Selon le communiqué, une opération de contrôle et de fouille systématique a été menée le 9 février 2026 au sein de l’établissement pénitentiaire. Cette intervention, effectuée sous encadrement sécuritaire, a permis la découverte et la saisie de plusieurs objets prohibés, parmi lesquels des téléphones portables, des substances psychotropes ainsi que des armes blanches telles que ciseaux, couteaux et fourchettes, détenus illégalement par certains prisonniers.
C’est au cours de cette opération que la situation aurait pris une tournure préoccupante. Le procureur général affirme que Toumba Diakité aurait refusé de se soumettre à la fouille, adoptant une attitude jugée agressive et proférant des menaces à l’encontre des agents de sécurité pénitentiaire.
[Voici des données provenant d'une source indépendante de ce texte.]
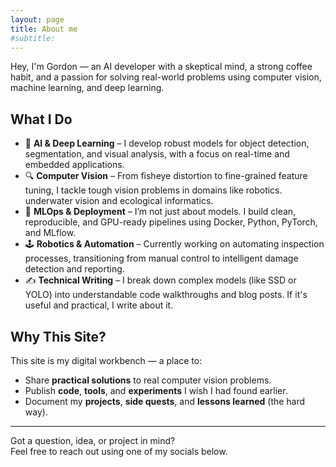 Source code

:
 ```yaml
---
layout: page
title: About me
#subtitle: 
---
```


Hey, I'm Gordon — an AI developer with a skeptical mind, a strong coffee habit, and a passion for solving real-world problems using computer vision, machine learning, and deep learning.

## What I Do

- 🧠 **AI & Deep Learning** – I develop robust models for object detection, segmentation, and visual analysis, with a focus on real-time and embedded applications.
- 🔍 **Computer Vision** – From fisheye distortion to fine-grained feature tuning, I tackle tough vision problems in domains like robotics. underwater vision and ecological informatics.
- 🧰 **MLOps & Deployment** – I’m not just about models. I build clean, reproducible, and GPU-ready pipelines using Docker, Python, PyTorch, and MLflow.
- 🕹️ **Robotics & Automation** – Currently working on automating inspection processes, transitioning from manual control to intelligent damage detection and reporting.
- ✍️ **Technical Writing** – I break down complex models (like SSD or YOLO) into understandable code walkthroughs and blog posts. If it's useful and practical, I write about it.

## Why This Site?

This site is my digital workbench — a place to:

- Share **practical solutions** to real computer vision problems.
- Publish **code**, **tools**, and **experiments** I wish I had found earlier.
- Document my **projects**, **side quests**, and **lessons learned** (the hard way).

---

Got a question, idea, or project in mind?  
Feel free to reach out using one of my socials below.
Toujours selon le Parquet, ce comportement a non seulement visé les forces de l’ordre, mais a également contribué à créer un climat de tension au sein de la population carcérale, faisant craindre une escalade.
Face à ce que le Parquet qualifie de situation alarmante compromettant la sécurité de l’établissement, l’administration pénitentiaire a pris la décision de transférer le détenu. « Une mesure légale et appropriée », précise Falou Doumbouya, indiquant que Toumba Diakité a été transféré le mardi 10 février 2026 à la Maison centrale de Coyah, dans le but de préserver l’ordre public et d’assurer la sécurité aussi bien des détenus que du personnel pénitentiaire.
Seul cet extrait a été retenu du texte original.